Telle est la notice que les habitants d’Aurungabad pouvaient lire dans la soirée du 6 mars 1867.

Le dernier nom, — un nom exécré, à jamais maudit des uns, secrètement admiré des autres, — manquait à celle de ces notices qui avait été récemment affichée sur la muraille d’un bungalow en ruines, au bord de la Doudhma.

Si ce nom manquait, c’est que l’angle inférieur de l’affiche où il était imprimé en grosses lettres venait d’être déchiré par la main d’un faquir, que personne n’avait pu apercevoir sur cette rive alors déserte. Avec ce nom avait également disparu le nom du gouverneur général de la présidence de Bombay, contresignant celui du vice-roi des Indes.

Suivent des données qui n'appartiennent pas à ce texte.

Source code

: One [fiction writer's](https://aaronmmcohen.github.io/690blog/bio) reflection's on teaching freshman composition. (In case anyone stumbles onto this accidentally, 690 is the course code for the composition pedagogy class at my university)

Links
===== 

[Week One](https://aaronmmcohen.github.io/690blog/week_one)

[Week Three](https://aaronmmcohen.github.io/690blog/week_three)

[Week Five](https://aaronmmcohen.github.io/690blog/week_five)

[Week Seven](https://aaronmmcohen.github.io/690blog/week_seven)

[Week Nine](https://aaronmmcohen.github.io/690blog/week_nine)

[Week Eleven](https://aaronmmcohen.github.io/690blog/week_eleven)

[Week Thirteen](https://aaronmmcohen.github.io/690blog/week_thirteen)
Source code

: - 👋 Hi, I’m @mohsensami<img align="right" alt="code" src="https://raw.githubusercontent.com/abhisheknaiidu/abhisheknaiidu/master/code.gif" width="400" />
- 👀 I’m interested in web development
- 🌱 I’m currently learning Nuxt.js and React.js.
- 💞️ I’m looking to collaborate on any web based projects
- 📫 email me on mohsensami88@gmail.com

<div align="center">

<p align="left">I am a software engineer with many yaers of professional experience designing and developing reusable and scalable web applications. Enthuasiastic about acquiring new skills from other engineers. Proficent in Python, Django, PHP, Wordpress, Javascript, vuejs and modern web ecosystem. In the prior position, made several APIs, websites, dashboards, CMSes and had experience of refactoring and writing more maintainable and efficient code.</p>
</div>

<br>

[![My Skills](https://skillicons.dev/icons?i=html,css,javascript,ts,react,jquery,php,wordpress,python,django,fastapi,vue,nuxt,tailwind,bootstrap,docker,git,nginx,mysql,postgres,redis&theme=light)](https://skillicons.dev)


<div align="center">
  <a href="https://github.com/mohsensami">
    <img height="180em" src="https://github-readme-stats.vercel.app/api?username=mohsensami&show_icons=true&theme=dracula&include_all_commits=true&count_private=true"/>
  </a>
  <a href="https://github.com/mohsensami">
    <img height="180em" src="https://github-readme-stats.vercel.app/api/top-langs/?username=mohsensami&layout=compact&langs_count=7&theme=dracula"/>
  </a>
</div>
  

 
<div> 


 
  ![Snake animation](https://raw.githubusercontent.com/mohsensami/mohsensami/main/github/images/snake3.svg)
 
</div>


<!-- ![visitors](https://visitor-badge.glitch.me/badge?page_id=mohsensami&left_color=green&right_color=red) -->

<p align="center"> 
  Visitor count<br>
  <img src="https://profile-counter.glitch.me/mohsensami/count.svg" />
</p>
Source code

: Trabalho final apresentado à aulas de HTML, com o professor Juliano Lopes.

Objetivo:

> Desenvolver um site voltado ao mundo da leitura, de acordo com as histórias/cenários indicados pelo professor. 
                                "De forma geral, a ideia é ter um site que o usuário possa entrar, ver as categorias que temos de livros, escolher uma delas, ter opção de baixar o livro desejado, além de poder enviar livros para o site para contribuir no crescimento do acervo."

Quel avait donc été le mobile de ce faquir ? En lacérant cette notice, espérait-il que le révolté de 1857 échapperait à la vindicte publique et aux conséquences de l’arrêt pris contre sa personne ? Pouvait-il croire qu’une si terrible célébrité s’évanouirait avec les fragments de ce bout de papier réduit en poussière ?

C’eût été folie.

En effet, d’autres affiches, répandues à profusion, s’étalaient sur les murs des maisons, des palais, des mosquées, des hôtels d’Aurungabad. De plus, un crieur parcourait les rues de la ville, lisant à haute voix l’arrêté du gouverneur. Les habitants des plus infimes bourgades de la province savaient déjà que toute une fortune était promise à quiconque livrerait ce Dandou-Pant. Son nom, inutilement anéanti, allait courir avant douze heures la présidence tout entière. Si les informations étaient exactes, si le nabab avait réellement cherché refuge en cette partie de l’Indoustan, nul doute qu’il ne tombât sous peu entre des mains fortement intéressées à en opérer la capture.

À quel sentiment avait donc obéi ce faquir, en lacérant une affiche, tirée déjà à plusieurs milliers d’exemplaires ?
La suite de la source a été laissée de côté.